Denpasar – Direktorat Jenderal (Dirjen) Bimas Hindu Kementerian Agama (Kemenag) Indonesia, Prof Drs I Ketut Widnya, MA, MPhil, PhD mengatakan, paham radikalis tak ubahnya seperti wabah penyakit yang telah menggerogoti dan menyebar keseluruh sendi-sendi negara. Berdasarkan data, paham radikal ini telah merasuk di 19 provinsi di Indonesia.
“Kita di Indonesia sangat marah dengan paham tersebut. Istilahnya radikalisme semacam penyakit yang sudah menyebar dan sulit diatasi, bahkan sudah menjalar ke lembaga resmi. Radikalisme juga sudah merongrong sila pertama Pancasila, yaitu Ketuhanan Yang Maha Esa,” kata I Ketut Widnya di Denpasar, Bali, Jumat (4/8/2017).
Dikatakan, ada upaya ingin menyeragamkan kemajemukan di Indonesia. Semua itu dilakukan oleh orang-orang yang mengatasnamakan agama. Radikalisme adalah semacam penyakit yang sudah menyebar, bahkan sudah menjalar ke lembaga resmi. Keinginan mengubah Pancasila harus segera diobati, agar keutuhan Negara Kesatuan Republik Indonesia (NKRI) tetap terjaga.
Hal itu terungkap dalam diskusi budaya di auditorium Institute Seni Indonesia (ISI) Denpasar yang bekerja sama dengan Bali Post.
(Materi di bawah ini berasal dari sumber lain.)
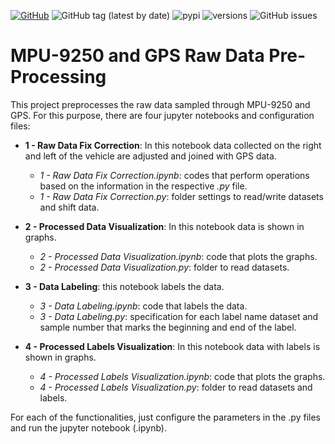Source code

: [![GitHub](https://img.shields.io/github/license/Intelligent-Vehicle-Perception/MPU-9250-Data-Plot-Video-Creator)](LICENSE) 
![GitHub tag (latest by date)](https://img.shields.io/github/v/tag/Intelligent-Vehicle-Perception/MPU-9250-Data-Plot-Video-Creator) 
![pypi](https://img.shields.io/pypi/v/pybadges.svg)
![versions](https://img.shields.io/pypi/pyversions/pybadges.svg)
![GitHub issues](https://img.shields.io/github/issues/Intelligent-Vehicle-Perception/MPU-9250-Data-Plot-Video-Creator) 

# MPU-9250 and GPS Raw Data Pre-Processing

This project preprocesses the raw data sampled through MPU-9250 and GPS. For this purpose, there are four jupyter notebooks and configuration files:

- **1 - Raw Data Fix Correction**: In this notebook data collected on the right and left of the vehicle are adjusted and joined with GPS data.
    - *1 - Raw Data Fix Correction.ipynb*: codes that perform operations based on the information in the respective *.py* file.
    - *1 - Raw Data Fix Correction.py*: folder settings to read/write datasets and shift data.

- **2 - Processed Data Visualization**: In this notebook data is shown in graphs.
    - *2 - Processed Data Visualization.ipynb*: code that plots the graphs.
    - *2 - Processed Data Visualization.py*: folder to read datasets.

- **3 - Data Labeling**: this notebook labels the data.
    - *3 - Data Labeling.ipynb*: code that labels the data.
    - *3 - Data Labeling.py*: specification for each label name dataset and sample number that marks the beginning and end of the label.

- **4 - Processed Labels Visualization**: In this notebook data with labels is shown in graphs.
    - *4 - Processed Labels Visualization.ipynb*: code that plots the graphs.
    - *4 - Processed Labels Visualization.py*: folder to read datasets and labels.

For each of the functionalities, just configure the parameters in the .py files and run the jupyter notebook (.ipynb).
Diskusi budaya ini bertajuk ‘Memaknai Nilai-nilai Kearifan Lokal dalam Membangkitkan Nasionalisme’. Selain I Ketut Widnya juga hadir Rektor ISI Denpasar Prof I Gede Arya Sugiartha, S.SKar, MHum, IB Yudha Triguna dari UNHI, AA Agung Suryawan dari Paikertan Krama Bali.
Dirjen Bimas Hindu Kemenag juga menyatakan bahwa bangsa Indonesia sangat marah dengan rongrongan radikalisme itu. Warga Negara Indonesia tidak ada yang berkeinginan dilahirkan di Bali, Lombok, atau pulau Jawa. Sebab, kelahiran itu adalah takdir yang tidak dapat ditolak dan dilawan. Jadi, jika ada yang ingin melakukan penyeragaman melalui paham radikal, harus dilawan.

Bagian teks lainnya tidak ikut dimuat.